## Given data
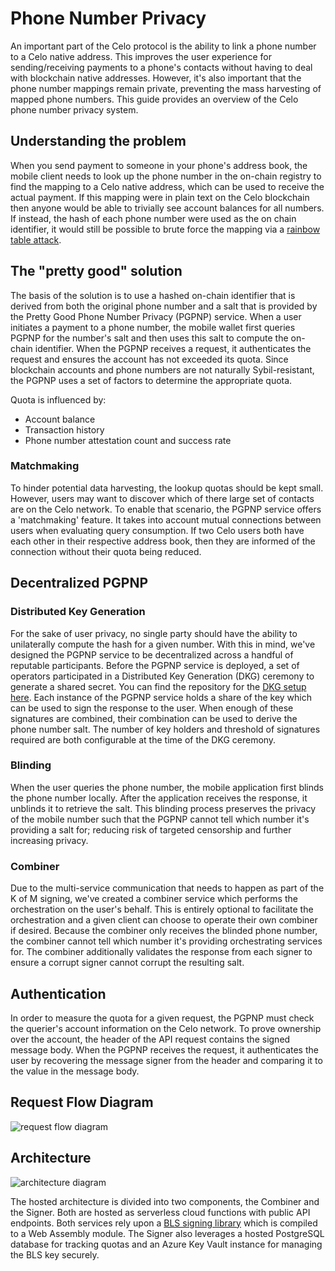 # Phone Number Privacy

An important part of the Celo protocol is the ability to link a phone number to a Celo native address. This improves the user experience for sending/receiving payments to a phone's contacts without having to deal with blockchain native addresses. However, it's also important that the phone number mappings remain private, preventing the mass harvesting of mapped phone numbers. This guide provides an overview of the Celo phone number privacy system.

## Understanding the problem
When you send payment to someone in your phone's address book, the mobile client needs to look up the phone number in the on-chain registry to find the mapping to a Celo native address, which can be used to receive the actual payment. If this mapping were in plain text on the Celo blockchain then anyone would be able to trivially see account balances for all numbers. If instead, the hash of each phone number were used as the on chain identifier, it would still be possible to brute force the mapping via a [rainbow table attack](https://en.wikipedia.org/wiki/Rainbow_table). 

## The "pretty good" solution
The basis of the solution is to use a hashed on-chain identifier that is derived from both the original phone number and a salt that is provided by the Pretty Good Phone Number Privacy (PGPNP) service. When a user initiates a payment to a phone number, the mobile wallet first queries PGPNP for the number's salt and then uses this salt to compute the on-chain identifier. When the PGPNP receives a request, it authenticates the request and ensures the account has not exceeded its quota. Since blockchain accounts and phone numbers are not naturally Sybil-resistant, the PGPNP uses a set of factors to determine the appropriate quota. 

Quota is influenced by:
- Account balance
- Transaction history
- Phone number attestation count and success rate

### Matchmaking
To hinder potential data harvesting, the lookup quotas should be kept small. However, users may want to discover which of there large set of contacts are on the Celo network. To enable that scenario, the PGPNP service offers a 'matchmaking' feature. It takes into account mutual connections between users when evaluating query consumption. If two Celo users both have each other in their respective address book, then they are informed of the connection without their quota being reduced. 

## Decentralized PGPNP
### Distributed Key Generation
For the sake of user privacy, no single party should have the ability to unilaterally compute the hash for a given number. With this in mind, we've designed the PGPNP service to be decentralized across a handful of reputable participants. Before the PGPNP service is deployed, a set of operators participated in a Distributed Key Generation (DKG) ceremony to generate a shared secret. You can find the repository for the [DKG setup here](https://github.com/celo-org/celo-threshold-bls-rs). Each instance of the PGPNP service holds a share of the key which can be used to sign the response to the user. When enough of these signatures are combined, their combination can be used to derive the phone number salt. The number of key holders and threshold of signatures required are both configurable at the time of the DKG ceremony.

### Blinding
When the user queries the phone number, the mobile application first blinds the phone number locally. After the application receives the response, it unblinds it to retrieve the salt. This blinding process preserves the privacy of the mobile number such that the PGPNP cannot tell which number it's providing a salt for; reducing risk of targeted censorship and further increasing privacy.  

### Combiner
Due to the multi-service communication that needs to happen as part of the K of M signing, we've created a combiner service which performs the orchestration on the user's behalf. This is entirely optional to facilitate the orchestration and a given client can choose to operate their own combiner if desired. Because the combiner only receives the blinded phone number, the combiner cannot tell which number it's providing orchestrating services for. The combiner additionally validates the response from each signer to ensure a corrupt signer cannot corrupt the resulting salt.

## Authentication
In order to measure the quota for a given request, the PGPNP must check the querier's account information on the Celo network. To prove ownership over the account, the header of the API request contains the signed message body. When the PGPNP receives the request, it authenticates the user by recovering the message signer from the header and comparing it to the value in the message body.

## Request Flow Diagram
![request flow diagram](https://storage.googleapis.com/celo-website/docs/pgpnp-flow.svg)

## Architecture
![architecture diagram](https://storage.googleapis.com/celo-website/docs/pgpnp-architecture.jpg)

The hosted architecture is divided into two components, the Combiner and the Signer. Both are hosted as serverless cloud functions with public API endpoints. Both services rely upon a [BLS signing library](https://github.com/celo-org/blind-threshold-bls-wasm#e1e2f8a) which is compiled to a Web Assembly module. The Signer also leverages a hosted PostgreSQL database for tracking quotas and an Azure Key Vault instance for managing the BLS key securely.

## Exercise instructions
Among the records above, extract exactly the lines from the line with "For the sake" to the line with "## Authentication", both lines included, and leave out the rest.

## Solution for this exercise
For the sake of user privacy, no single party should have the ability to unilaterally compute the hash for a given number. With this in mind, we've designed the PGPNP service to be decentralized across a handful of reputable participants. Before the PGPNP service is deployed, a set of operators participated in a Distributed Key Generation (DKG) ceremony to generate a shared secret. You can find the repository for the [DKG setup here](https://github.com/celo-org/celo-threshold-bls-rs). Each instance of the PGPNP service holds a share of the key which can be used to sign the response to the user. When enough of these signatures are combined, their combination can be used to derive the phone number salt. The number of key holders and threshold of signatures required are both configurable at the time of the DKG ceremony.

### Blinding
When the user queries the phone number, the mobile application first blinds the phone number locally. After the application receives the response, it unblinds it to retrieve the salt. This blinding process preserves the privacy of the mobile number such that the PGPNP cannot tell which number it's providing a salt for; reducing risk of targeted censorship and further increasing privacy.  

### Combiner
Due to the multi-service communication that needs to happen as part of the K of M signing, we've created a combiner service which performs the orchestration on the user's behalf. This is entirely optional to facilitate the orchestration and a given client can choose to operate their own combiner if desired. Because the combiner only receives the blinded phone number, the combiner cannot tell which number it's providing orchestrating services for. The combiner additionally validates the response from each signer to ensure a corrupt signer cannot corrupt the resulting salt.

## Authentication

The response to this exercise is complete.